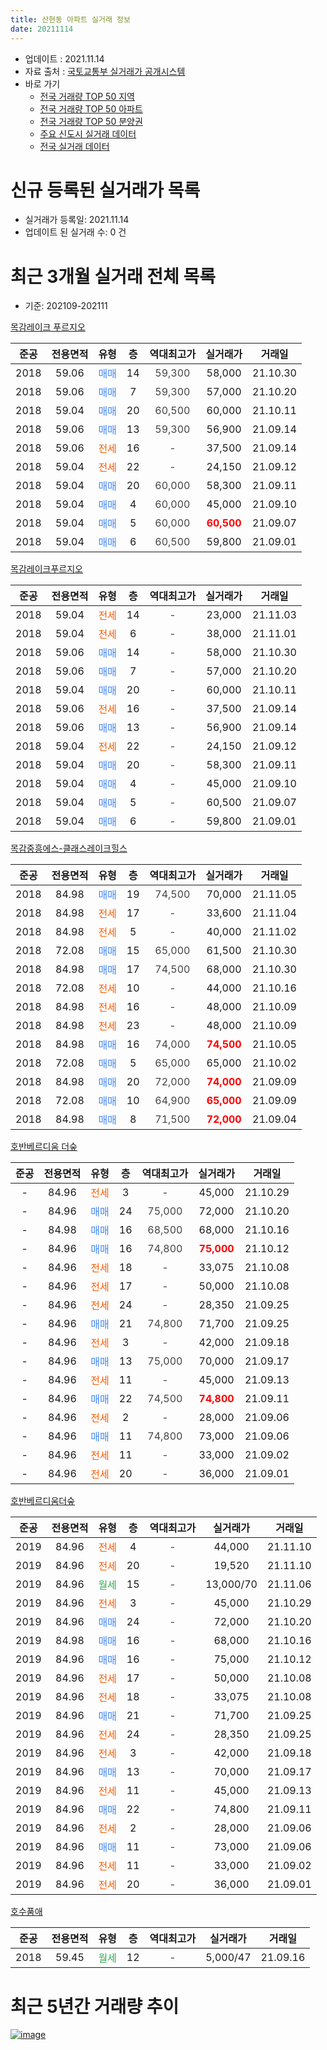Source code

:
```yaml
---
title: 산현동 아파트 실거래 정보
date: 20211114
---
```


* 업데이트 : 2021.11.14
* 자료 출처 : [국토교통부 실거래가 공개시스템](http://rt.molit.go.kr)
* 바로 가기
    * [전국 거래량 TOP 50 지역](https://apt-info.github.io/apt-trade-info/tr)
    * [전국 거래량 TOP 50 아파트](https://apt-info.github.io/apt-trade-info/ta)
    * [전국 거래량 TOP 50 분양권](https://apt-info.github.io/apt-trade-info/tb)
    * [주요 신도시 실거래 데이터](https://apt-info.github.io/apt-trade-info/newtown)
    * [전국 실거래 데이터](https://apt-info.github.io/apt-trade-info/all)



<script async src="https://pagead2.googlesyndication.com/pagead/js/adsbygoogle.js"></script>
<!-- 기본광고 -->
<ins class="adsbygoogle"
     style="display:block"
     data-ad-client="ca-pub-1142216861245946"
     data-ad-slot="4805727019"
     data-ad-format="auto"
     data-full-width-responsive="true"></ins>
<script>
     (adsbygoogle = window.adsbygoogle || []).push({});
</script>


# 신규 등록된 실거래가 목록

* 실거래가 등록일: 2021.11.14
* 업데이트 된 실거래 수: 0 건




<script async src="https://pagead2.googlesyndication.com/pagead/js/adsbygoogle.js"></script>
<!-- 기본광고 -->
<ins class="adsbygoogle"
     style="display:block"
     data-ad-client="ca-pub-1142216861245946"
     data-ad-slot="4805727019"
     data-ad-format="auto"
     data-full-width-responsive="true"></ins>
<script>
     (adsbygoogle = window.adsbygoogle || []).push({});
</script>


# 최근 3개월 실거래 전체 목록
* 기준: 202109-202111


[목감레이크 푸르지오](https://search.naver.com/search.naver?query=%EB%AA%A9%EA%B0%90%EB%A0%88%EC%9D%B4%ED%81%AC+%ED%91%B8%EB%A5%B4%EC%A7%80%EC%98%A4)

|준공|전용면적|유형|층|역대최고가|실거래가|거래일|
|:---:|:---:|:---:|:---:|:---:|:---:|:---:|
|2018|59.06|<span style="color:#4285F3">매매</span>|14|<span style="color:#444444">59,300</span>|58,000|21.10.30|
|2018|59.06|<span style="color:#4285F3">매매</span>|7|<span style="color:#444444">59,300</span>|57,000|21.10.20|
|2018|59.04|<span style="color:#4285F3">매매</span>|20|<span style="color:#444444">60,500</span>|60,000|21.10.11|
|2018|59.06|<span style="color:#4285F3">매매</span>|13|<span style="color:#444444">59,300</span>|56,900|21.09.14|
|2018|59.06|<span style="color:#FF5A00">전세</span>|16|<span style="color:#444444">-</span>|37,500|21.09.14|
|2018|59.04|<span style="color:#FF5A00">전세</span>|22|<span style="color:#444444">-</span>|24,150|21.09.12|
|2018|59.04|<span style="color:#4285F3">매매</span>|20|<span style="color:#444444">60,000</span>|58,300|21.09.11|
|2018|59.04|<span style="color:#4285F3">매매</span>|4|<span style="color:#444444">60,000</span>|45,000|21.09.10|
|2018|59.04|<span style="color:#4285F3">매매</span>|5|<span style="color:#444444">60,000</span>|<b><span style="color:#FF0000">60,500</span></b>|21.09.07|
|2018|59.04|<span style="color:#4285F3">매매</span>|6|<span style="color:#444444">60,500</span>|59,800|21.09.01|

[목감레이크푸르지오](https://search.naver.com/search.naver?query=%EB%AA%A9%EA%B0%90%EB%A0%88%EC%9D%B4%ED%81%AC%ED%91%B8%EB%A5%B4%EC%A7%80%EC%98%A4)

|준공|전용면적|유형|층|역대최고가|실거래가|거래일|
|:---:|:---:|:---:|:---:|:---:|:---:|:---:|
|2018|59.04|<span style="color:#FF5A00">전세</span>|14|<span style="color:#444444">-</span>|23,000|21.11.03|
|2018|59.04|<span style="color:#FF5A00">전세</span>|6|<span style="color:#444444">-</span>|38,000|21.11.01|
|2018|59.06|<span style="color:#4285F3">매매</span>|14|<span style="color:#444444">-</span>|58,000|21.10.30|
|2018|59.06|<span style="color:#4285F3">매매</span>|7|<span style="color:#444444">-</span>|57,000|21.10.20|
|2018|59.04|<span style="color:#4285F3">매매</span>|20|<span style="color:#444444">-</span>|60,000|21.10.11|
|2018|59.06|<span style="color:#FF5A00">전세</span>|16|<span style="color:#444444">-</span>|37,500|21.09.14|
|2018|59.06|<span style="color:#4285F3">매매</span>|13|<span style="color:#444444">-</span>|56,900|21.09.14|
|2018|59.04|<span style="color:#FF5A00">전세</span>|22|<span style="color:#444444">-</span>|24,150|21.09.12|
|2018|59.04|<span style="color:#4285F3">매매</span>|20|<span style="color:#444444">-</span>|58,300|21.09.11|
|2018|59.04|<span style="color:#4285F3">매매</span>|4|<span style="color:#444444">-</span>|45,000|21.09.10|
|2018|59.04|<span style="color:#4285F3">매매</span>|5|<span style="color:#444444">-</span>|60,500|21.09.07|
|2018|59.04|<span style="color:#4285F3">매매</span>|6|<span style="color:#444444">-</span>|59,800|21.09.01|

[목감중흥에스-클래스레이크힐스](https://search.naver.com/search.naver?query=%EB%AA%A9%EA%B0%90%EC%A4%91%ED%9D%A5%EC%97%90%EC%8A%A4-%ED%81%B4%EB%9E%98%EC%8A%A4%EB%A0%88%EC%9D%B4%ED%81%AC%ED%9E%90%EC%8A%A4)

|준공|전용면적|유형|층|역대최고가|실거래가|거래일|
|:---:|:---:|:---:|:---:|:---:|:---:|:---:|
|2018|84.98|<span style="color:#4285F3">매매</span>|19|<span style="color:#444444">74,500</span>|70,000|21.11.05|
|2018|84.98|<span style="color:#FF5A00">전세</span>|17|<span style="color:#444444">-</span>|33,600|21.11.04|
|2018|84.98|<span style="color:#FF5A00">전세</span>|5|<span style="color:#444444">-</span>|40,000|21.11.02|
|2018|72.08|<span style="color:#4285F3">매매</span>|15|<span style="color:#444444">65,000</span>|61,500|21.10.30|
|2018|84.98|<span style="color:#4285F3">매매</span>|17|<span style="color:#444444">74,500</span>|68,000|21.10.30|
|2018|72.08|<span style="color:#FF5A00">전세</span>|10|<span style="color:#444444">-</span>|44,000|21.10.16|
|2018|84.98|<span style="color:#FF5A00">전세</span>|16|<span style="color:#444444">-</span>|48,000|21.10.09|
|2018|84.98|<span style="color:#FF5A00">전세</span>|23|<span style="color:#444444">-</span>|48,000|21.10.09|
|2018|84.98|<span style="color:#4285F3">매매</span>|16|<span style="color:#444444">74,000</span>|<b><span style="color:#FF0000">74,500</span></b>|21.10.05|
|2018|72.08|<span style="color:#4285F3">매매</span>|5|<span style="color:#444444">65,000</span>|65,000|21.10.02|
|2018|84.98|<span style="color:#4285F3">매매</span>|20|<span style="color:#444444">72,000</span>|<b><span style="color:#FF0000">74,000</span></b>|21.09.09|
|2018|72.08|<span style="color:#4285F3">매매</span>|10|<span style="color:#444444">64,900</span>|<b><span style="color:#FF0000">65,000</span></b>|21.09.09|
|2018|84.98|<span style="color:#4285F3">매매</span>|8|<span style="color:#444444">71,500</span>|<b><span style="color:#FF0000">72,000</span></b>|21.09.04|

[호반베르디움 더숲](https://search.naver.com/search.naver?query=%ED%98%B8%EB%B0%98%EB%B2%A0%EB%A5%B4%EB%94%94%EC%9B%80+%EB%8D%94%EC%88%B2)

|준공|전용면적|유형|층|역대최고가|실거래가|거래일|
|:---:|:---:|:---:|:---:|:---:|:---:|:---:|
|-|84.96|<span style="color:#FF5A00">전세</span>|3|<span style="color:#444444">-</span>|45,000|21.10.29|
|-|84.96|<span style="color:#4285F3">매매</span>|24|<span style="color:#444444">75,000</span>|72,000|21.10.20|
|-|84.98|<span style="color:#4285F3">매매</span>|16|<span style="color:#444444">68,500</span>|68,000|21.10.16|
|-|84.96|<span style="color:#4285F3">매매</span>|16|<span style="color:#444444">74,800</span>|<b><span style="color:#FF0000">75,000</span></b>|21.10.12|
|-|84.96|<span style="color:#FF5A00">전세</span>|18|<span style="color:#444444">-</span>|33,075|21.10.08|
|-|84.96|<span style="color:#FF5A00">전세</span>|17|<span style="color:#444444">-</span>|50,000|21.10.08|
|-|84.96|<span style="color:#FF5A00">전세</span>|24|<span style="color:#444444">-</span>|28,350|21.09.25|
|-|84.96|<span style="color:#4285F3">매매</span>|21|<span style="color:#444444">74,800</span>|71,700|21.09.25|
|-|84.96|<span style="color:#FF5A00">전세</span>|3|<span style="color:#444444">-</span>|42,000|21.09.18|
|-|84.96|<span style="color:#4285F3">매매</span>|13|<span style="color:#444444">75,000</span>|70,000|21.09.17|
|-|84.96|<span style="color:#FF5A00">전세</span>|11|<span style="color:#444444">-</span>|45,000|21.09.13|
|-|84.96|<span style="color:#4285F3">매매</span>|22|<span style="color:#444444">74,500</span>|<b><span style="color:#FF0000">74,800</span></b>|21.09.11|
|-|84.96|<span style="color:#FF5A00">전세</span>|2|<span style="color:#444444">-</span>|28,000|21.09.06|
|-|84.96|<span style="color:#4285F3">매매</span>|11|<span style="color:#444444">74,800</span>|73,000|21.09.06|
|-|84.96|<span style="color:#FF5A00">전세</span>|11|<span style="color:#444444">-</span>|33,000|21.09.02|
|-|84.96|<span style="color:#FF5A00">전세</span>|20|<span style="color:#444444">-</span>|36,000|21.09.01|


<script async src="https://pagead2.googlesyndication.com/pagead/js/adsbygoogle.js"></script>
<!-- 기본광고 -->
<ins class="adsbygoogle"
     style="display:block"
     data-ad-client="ca-pub-1142216861245946"
     data-ad-slot="4805727019"
     data-ad-format="auto"
     data-full-width-responsive="true"></ins>
<script>
     (adsbygoogle = window.adsbygoogle || []).push({});
</script>


[호반베르디움더숲](https://search.naver.com/search.naver?query=%ED%98%B8%EB%B0%98%EB%B2%A0%EB%A5%B4%EB%94%94%EC%9B%80%EB%8D%94%EC%88%B2)

|준공|전용면적|유형|층|역대최고가|실거래가|거래일|
|:---:|:---:|:---:|:---:|:---:|:---:|:---:|
|2019|84.96|<span style="color:#FF5A00">전세</span>|4|<span style="color:#444444">-</span>|44,000|21.11.10|
|2019|84.96|<span style="color:#FF5A00">전세</span>|20|<span style="color:#444444">-</span>|19,520|21.11.10|
|2019|84.96|<span style="color:#34A853">월세</span>|15|<span style="color:#444444">-</span>|13,000/70|21.11.06|
|2019|84.96|<span style="color:#FF5A00">전세</span>|3|<span style="color:#444444">-</span>|45,000|21.10.29|
|2019|84.96|<span style="color:#4285F3">매매</span>|24|<span style="color:#444444">-</span>|72,000|21.10.20|
|2019|84.98|<span style="color:#4285F3">매매</span>|16|<span style="color:#444444">-</span>|68,000|21.10.16|
|2019|84.96|<span style="color:#4285F3">매매</span>|16|<span style="color:#444444">-</span>|75,000|21.10.12|
|2019|84.96|<span style="color:#FF5A00">전세</span>|17|<span style="color:#444444">-</span>|50,000|21.10.08|
|2019|84.96|<span style="color:#FF5A00">전세</span>|18|<span style="color:#444444">-</span>|33,075|21.10.08|
|2019|84.96|<span style="color:#4285F3">매매</span>|21|<span style="color:#444444">-</span>|71,700|21.09.25|
|2019|84.96|<span style="color:#FF5A00">전세</span>|24|<span style="color:#444444">-</span>|28,350|21.09.25|
|2019|84.96|<span style="color:#FF5A00">전세</span>|3|<span style="color:#444444">-</span>|42,000|21.09.18|
|2019|84.96|<span style="color:#4285F3">매매</span>|13|<span style="color:#444444">-</span>|70,000|21.09.17|
|2019|84.96|<span style="color:#FF5A00">전세</span>|11|<span style="color:#444444">-</span>|45,000|21.09.13|
|2019|84.96|<span style="color:#4285F3">매매</span>|22|<span style="color:#444444">-</span>|74,800|21.09.11|
|2019|84.96|<span style="color:#FF5A00">전세</span>|2|<span style="color:#444444">-</span>|28,000|21.09.06|
|2019|84.96|<span style="color:#4285F3">매매</span>|11|<span style="color:#444444">-</span>|73,000|21.09.06|
|2019|84.96|<span style="color:#FF5A00">전세</span>|11|<span style="color:#444444">-</span>|33,000|21.09.02|
|2019|84.96|<span style="color:#FF5A00">전세</span>|20|<span style="color:#444444">-</span>|36,000|21.09.01|

[호수품애](https://search.naver.com/search.naver?query=%ED%98%B8%EC%88%98%ED%92%88%EC%95%A0)

|준공|전용면적|유형|층|역대최고가|실거래가|거래일|
|:---:|:---:|:---:|:---:|:---:|:---:|:---:|
|2018|59.45|<span style="color:#34A853">월세</span>|12|<span style="color:#444444">-</span>|5,000/47|21.09.16|



<script async src="https://pagead2.googlesyndication.com/pagead/js/adsbygoogle.js"></script>
<!-- 기본광고 -->
<ins class="adsbygoogle"
     style="display:block"
     data-ad-client="ca-pub-1142216861245946"
     data-ad-slot="4805727019"
     data-ad-format="auto"
     data-full-width-responsive="true"></ins>
<script>
     (adsbygoogle = window.adsbygoogle || []).push({});
</script>


# 최근 5년간 거래량 추이


<div style="width:100%;">
    <canvas id="deal_progress" height="200"></canvas>
</div>

<script>
new Chart(document.getElementById("deal_progress"), {
    type: 'line',
    data: {
        labels: ['16.01','16.02','16.03','16.04','16.05','16.06','16.07','16.08','16.09','16.10','16.11','16.12','17.01','17.02','17.03','17.04','17.05','17.06','17.07','17.08','17.09','17.10','17.11','17.12','18.01','18.02','18.03','18.04','18.05','18.06','18.07','18.08','18.09','18.10','18.11','18.12','19.01','19.02','19.03','19.04','19.05','19.06','19.07','19.08','19.09','19.10','19.11','19.12','20.01','20.02','20.03','20.04','20.05','20.06','20.07','20.08','20.09','20.10','20.11','20.12','21.01','21.02','21.03','21.04','21.05','21.06','21.07','21.08','21.09','21.10','21.11'],
        datasets: [{
            label: '매매/분양권',
            data: [16,9,5,9,20,72,73,17,22,20,11,9,5,15,14,14,18,223,47,17,15,15,8,10,25,17,19,12,10,29,22,47,27,14,8,14,7,3,3,10,46,60,12,0,1,1,1,0,0,8,14,6,7,12,12,7,18,15,32,19,10,6,4,7,7,15,18,18,21,16,1],
            borderColor: "rgba(66, 133, 243, 1)",
            backgroundColor: "rgba(66, 133, 243, 0.05)",
            borderWidth: 1,
            pointRadius: 0,
            fill: false,
            lineTension: 0
        },{
            label: '전/월세',
            data: [0,0,0,0,0,0,0,0,0,0,0,1,0,0,0,0,0,0,0,0,0,0,0,0,3,18,43,9,6,2,1,3,7,10,15,13,22,24,17,16,28,51,38,16,9,9,2,10,6,21,21,17,12,11,17,14,9,8,10,5,54,22,28,21,20,54,29,18,17,9,7],
            borderColor: "rgba(255, 90, 0, 1)",
            backgroundColor: "rgba(255, 90, 0, 0.05)",
            borderWidth: 1,
            pointRadius: 0,
            fill: false,
            lineTension: 0
        },{
            label: '합계',
            data: [16,9,5,9,20,72,73,17,22,20,11,10,5,15,14,14,18,223,47,17,15,15,8,10,28,35,62,21,16,31,23,50,34,24,23,27,29,27,20,26,74,111,50,16,10,10,3,10,6,29,35,23,19,23,29,21,27,23,42,24,64,28,32,28,27,69,47,36,38,25,8],
            borderColor: "rgba(0, 0, 0, 1)",
            backgroundColor: "rgba(0, 0, 0, 0.03)",
            borderWidth: 0.1,
            pointRadius: 0,
            fill: true,
            lineTension: 0
        }
        ]
    },
    options: {
        responsive: true,
        title: {
            display: false
        },
        tooltips: {
            mode: 'index',
            intersect: false
        },
        hover: {
            mode: 'nearest',
            intersect: true
        },
        scales: {
            xAxes: [{
                display: true,
                scaleLabel: {
                    display: true,
                    labelString: '년/월'
                }
            }],
            yAxes: [{
                display: true,
                ticks: {
                    suggestedMin: 0,
                },
                scaleLabel: {
                    display: true,
                    labelString: '실거래 수'
                }
            }]
        }
    }
});

</script>


[![image](https://apt-info.github.io/images/2020-01-03-apt-trade-info/1024x500.png)](https://play.google.com/store/apps/details?id=com.aptinfo.apttradeinfo)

——————————

> _Task description_: From the data above, gather every line that includes the word "search".

> _Result of this exercise_:
[목감레이크 푸르지오](https://search.naver.com/search.naver?query=%EB%AA%A9%EA%B0%90%EB%A0%88%EC%9D%B4%ED%81%AC+%ED%91%B8%EB%A5%B4%EC%A7%80%EC%98%A4)
[목감레이크푸르지오](https://search.naver.com/search.naver?query=%EB%AA%A9%EA%B0%90%EB%A0%88%EC%9D%B4%ED%81%AC%ED%91%B8%EB%A5%B4%EC%A7%80%EC%98%A4)
[목감중흥에스-클래스레이크힐스](https://search.naver.com/search.naver?query=%EB%AA%A9%EA%B0%90%EC%A4%91%ED%9D%A5%EC%97%90%EC%8A%A4-%ED%81%B4%EB%9E%98%EC%8A%A4%EB%A0%88%EC%9D%B4%ED%81%AC%ED%9E%90%EC%8A%A4)
[호반베르디움 더숲](https://search.naver.com/search.naver?query=%ED%98%B8%EB%B0%98%EB%B2%A0%EB%A5%B4%EB%94%94%EC%9B%80+%EB%8D%94%EC%88%B2)
[호반베르디움더숲](https://search.naver.com/search.naver?query=%ED%98%B8%EB%B0%98%EB%B2%A0%EB%A5%B4%EB%94%94%EC%9B%80%EB%8D%94%EC%88%B2)
[호수품애](https://search.naver.com/search.naver?query=%ED%98%B8%EC%88%98%ED%92%88%EC%95%A0)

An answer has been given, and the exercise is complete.